Full Documentation and Tutorial is available on Github:

See Documentation

Catraca Architecture

The CATRACA architecture is composed of three layers: Visualization Layer, Processing Layer and Capture Layer.



The first layer, the capture layer, is responsible for capturing the packets. The packets are captured, through traffic mirroring, by the libpcap library. A python application based on flowtbag abstracts the packets into flows. A flow is defined as a sequence of packets with the same quintuple source IP, destination IP, source port, destination port, and protocol, during a time window. In all, 46 flow features are extracted and published in a producer/consumer service of Apache Kafka. This service operates as a low latency queue and data flow manipulation system, where queue features are consumed by the processing layer.

The processing layer is instantiated in a dedicated cloud for classification and it core is the Apache Spark.
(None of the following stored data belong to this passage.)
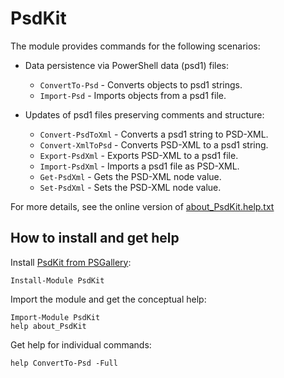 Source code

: 
# PsdKit

The module provides commands for the following scenarios:

- Data persistence via PowerShell data (psd1) files:
    - `ConvertTo-Psd` - Converts objects to psd1 strings.
    - `Import-Psd` - Imports objects from a psd1 file.

- Updates of psd1 files preserving comments and structure:
    - `Convert-PsdToXml` - Converts a psd1 string to PSD-XML.
    - `Convert-XmlToPsd` - Converts PSD-XML to a psd1 string.
    - `Export-PsdXml` - Exports PSD-XML to a psd1 file.
    - `Import-PsdXml` - Imports a psd1 file as PSD-XML.
    - `Get-PsdXml` - Gets the PSD-XML node value.
    - `Set-PsdXml` - Sets the PSD-XML node value.

For more details, see the online version of [about_PsdKit.help.txt](https://github.com/nightroman/PsdKit/blob/master/about_PsdKit.help.txt)

## How to install and get help

Install [PsdKit from PSGallery](https://www.powershellgallery.com/packages/PsdKit):

    Install-Module PsdKit

Import the module and get the conceptual help:

    Import-Module PsdKit
    help about_PsdKit

Get help for individual commands:

    help ConvertTo-Psd -Full

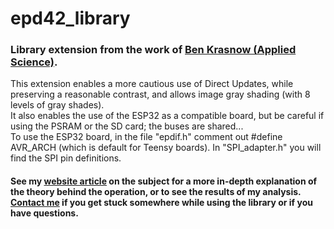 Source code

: # epd42_library
### Library extension from the work of [Ben Krasnow (Applied Science)](https://benkrasnow.blogspot.com/2017/10/fast-partial-refresh-on-42-e-paper.html#post-body-2287140971625761519:~:text=Google%20Drive%20link%20with%20Arduino%20firmware,used%20in%20this%20project%3A%20https%3A%2F%2Fdrive.google.com%2Fopen%3Fid%3D0B4YXWiqYWB99UmRYQi1qdXJIVFk).
This extension enables a more cautious use of Direct Updates, while preserving a reasonable contrast, and allows image gray shading (with 8 levels of gray shades).\
It also enables the use of the ESP32 as a compatible board, but be careful if using the PSRAM or the SD card; the buses are shared...\
To use the ESP32 board, in the file "epdif.h" comment out #define AVR_ARCH (which is default for Teensy boards). In "SPI_adapter.h" you will find the SPI pin definitions.

#### See my [website article](https://deeptronix.wordpress.com/2021/04/17/video-and-gray-shades-on-epd/) on the subject for a more in-depth explanation of the theory behind the operation, or to see the results of my analysis. [Contact me](https://deeptronix.wordpress.com/contact/) if you get stuck somewhere while using the library or if you have questions.
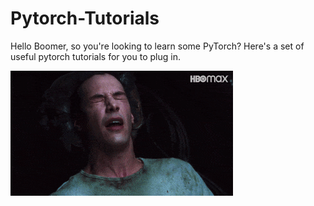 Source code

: # Pytorch-Tutorials

Hello Boomer, so you're looking to learn some PyTorch? Here's a set of useful pytorch tutorials for you to plug in. 

![myfile](https://github.com/WillMandil001/Pytorch-Tutorials/blob/main/200.gif)
<!-- ![myfile](https://github.com/WillMandil001/Pytorch-Tutorials/blob/main/kianu.gif) --> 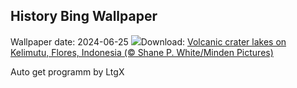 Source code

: ## History Bing Wallpaper
Wallpaper date: 2024-06-25
![](https://www.bing.com/th?id=OHR.FloresIsland_EN-CA9405786955_UHD.jpg&w=1000)Download: [Volcanic crater lakes on Kelimutu, Flores, Indonesia (© Shane P. White/Minden Pictures)](https://www.bing.com/th?id=OHR.FloresIsland_EN-CA9405786955_UHD.jpg)

Auto get programm by LtgX
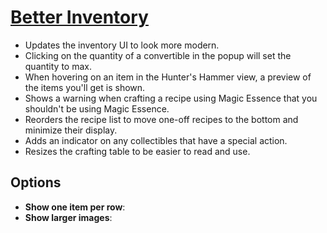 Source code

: # [Better Inventory](https://www.mousehuntgame.com/preferences.php?tab=mousehunt-improved-settings#mousehunt-improved-settings-better-better-inventory)

- Updates the inventory UI to look more modern.
- Clicking on the quantity of a convertible in the popup will set the quantity to max.
- When hovering on an item in the Hunter's Hammer view, a preview of the items you'll get is shown.
- Shows a warning when crafting a recipe using Magic Essence that you shouldn't be using Magic Essence.
- Reorders the recipe list to move one-off recipes to the bottom and minimize their display.
- Adds an indicator on any collectibles that have a special action.
- Resizes the crafting table to be easier to read and use.


## Options

- **Show one item per row**:
- **Show larger images**:
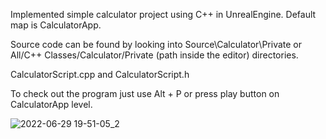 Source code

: Implemented simple calculator project using C++ in UnrealEngine. Default map is CalculatorApp.

Source code can be found by looking into Source\Calculator\Private or All/C++ Classes/Calculator/Private (path inside the editor) directories.

CalculatorScript.cpp and CalculatorScript.h

To check out the program just use Alt + P or press play button on CalculatorApp level.

![2022-06-29 19-51-05_2](https://user-images.githubusercontent.com/80487632/176497991-b26cf5f9-3a5b-4ae1-b0ab-16c23723e981.gif)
The Spark framework has been chosen among the different flow-processing platforms because it presents the best fault tolerance performance 1, making CATRACA more robust in case of failure. Spark is implemented in a cluster following the master/slave model, where slaves have the capacity to expand and reduce resources, making the system scalable. Once the flow arrives in the processing layer, the feature selection algorithm 2 selects the most important characteristics for threat classification. In the processing step, the processed metadata is enriched through different information such as the geographical location of the analyzed IPs. Finally, the flows are classified as malicious or benign through machine learning (ML) algorithms based on decision trees.

Finally, the visualization layer is implemented using the Elastic Stack. The elastic stack allows custom event viewing in real time. Thus, the output of the processing layer is sent to the elasticsearch which provides a fast search and store service. Elasticsearch communicates through queries with the user interface that runs in the Kibana environment in which represents the results to be viewed by the user.